### [Data for review]
━━━━
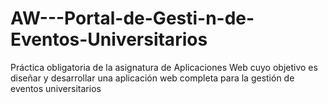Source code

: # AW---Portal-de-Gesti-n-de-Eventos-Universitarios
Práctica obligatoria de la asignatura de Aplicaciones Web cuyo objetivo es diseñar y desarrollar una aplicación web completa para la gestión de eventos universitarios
━━━━
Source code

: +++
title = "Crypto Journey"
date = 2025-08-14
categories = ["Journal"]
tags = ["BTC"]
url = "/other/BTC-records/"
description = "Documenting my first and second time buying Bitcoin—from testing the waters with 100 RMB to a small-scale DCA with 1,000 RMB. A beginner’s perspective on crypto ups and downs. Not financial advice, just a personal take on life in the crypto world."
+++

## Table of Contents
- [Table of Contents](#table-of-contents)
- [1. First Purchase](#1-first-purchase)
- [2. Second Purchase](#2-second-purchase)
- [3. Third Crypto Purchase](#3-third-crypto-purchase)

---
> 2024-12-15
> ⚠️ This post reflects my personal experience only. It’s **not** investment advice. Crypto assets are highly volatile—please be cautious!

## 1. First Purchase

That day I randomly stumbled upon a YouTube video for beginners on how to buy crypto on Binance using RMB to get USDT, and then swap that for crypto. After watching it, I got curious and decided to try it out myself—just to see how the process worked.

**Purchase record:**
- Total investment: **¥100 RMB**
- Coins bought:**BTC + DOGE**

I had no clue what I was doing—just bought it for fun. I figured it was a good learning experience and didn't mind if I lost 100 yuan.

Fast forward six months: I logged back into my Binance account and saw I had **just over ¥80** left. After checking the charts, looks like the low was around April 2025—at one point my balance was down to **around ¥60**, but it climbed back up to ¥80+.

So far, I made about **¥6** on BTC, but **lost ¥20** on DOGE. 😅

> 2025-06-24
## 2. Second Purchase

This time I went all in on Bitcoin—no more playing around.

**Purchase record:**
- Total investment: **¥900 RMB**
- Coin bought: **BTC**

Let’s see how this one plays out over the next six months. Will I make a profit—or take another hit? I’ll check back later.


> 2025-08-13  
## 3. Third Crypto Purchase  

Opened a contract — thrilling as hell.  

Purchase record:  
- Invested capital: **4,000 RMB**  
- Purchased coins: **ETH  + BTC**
━━━━
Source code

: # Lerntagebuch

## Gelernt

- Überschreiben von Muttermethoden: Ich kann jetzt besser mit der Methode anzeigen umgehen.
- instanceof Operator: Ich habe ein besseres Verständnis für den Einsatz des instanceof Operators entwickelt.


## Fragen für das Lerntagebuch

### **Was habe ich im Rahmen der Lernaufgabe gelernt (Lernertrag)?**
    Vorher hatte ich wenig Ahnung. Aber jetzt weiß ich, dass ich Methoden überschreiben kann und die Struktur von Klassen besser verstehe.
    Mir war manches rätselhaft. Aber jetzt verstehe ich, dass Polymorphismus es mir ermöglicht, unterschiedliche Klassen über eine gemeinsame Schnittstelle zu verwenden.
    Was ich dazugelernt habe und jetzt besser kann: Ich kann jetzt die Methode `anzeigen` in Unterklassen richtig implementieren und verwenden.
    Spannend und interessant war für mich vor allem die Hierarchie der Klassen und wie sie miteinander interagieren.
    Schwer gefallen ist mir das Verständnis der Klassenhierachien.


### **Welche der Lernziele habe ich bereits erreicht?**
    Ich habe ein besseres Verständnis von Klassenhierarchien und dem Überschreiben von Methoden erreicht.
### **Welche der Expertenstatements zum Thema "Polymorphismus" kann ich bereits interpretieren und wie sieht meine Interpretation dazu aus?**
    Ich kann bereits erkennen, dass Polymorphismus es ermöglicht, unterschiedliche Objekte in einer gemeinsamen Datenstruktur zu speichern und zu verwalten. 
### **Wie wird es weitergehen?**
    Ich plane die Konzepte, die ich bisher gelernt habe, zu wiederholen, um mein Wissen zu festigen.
━━━━
### [Directions]
The required answer is the exact run of lines above starting at the line with "I had no clue" and ending at the line with "Fast forward six", with both ends present.

### [Expected output]
I had no clue what I was doing—just bought it for fun. I figured it was a good learning experience and didn't mind if I lost 100 yuan.

Fast forward six months: I logged back into my Binance account and saw I had **just over ¥80** left. After checking the charts, looks like the low was around April 2025—at one point my balance was down to **around ¥60**, but it climbed back up to ¥80+.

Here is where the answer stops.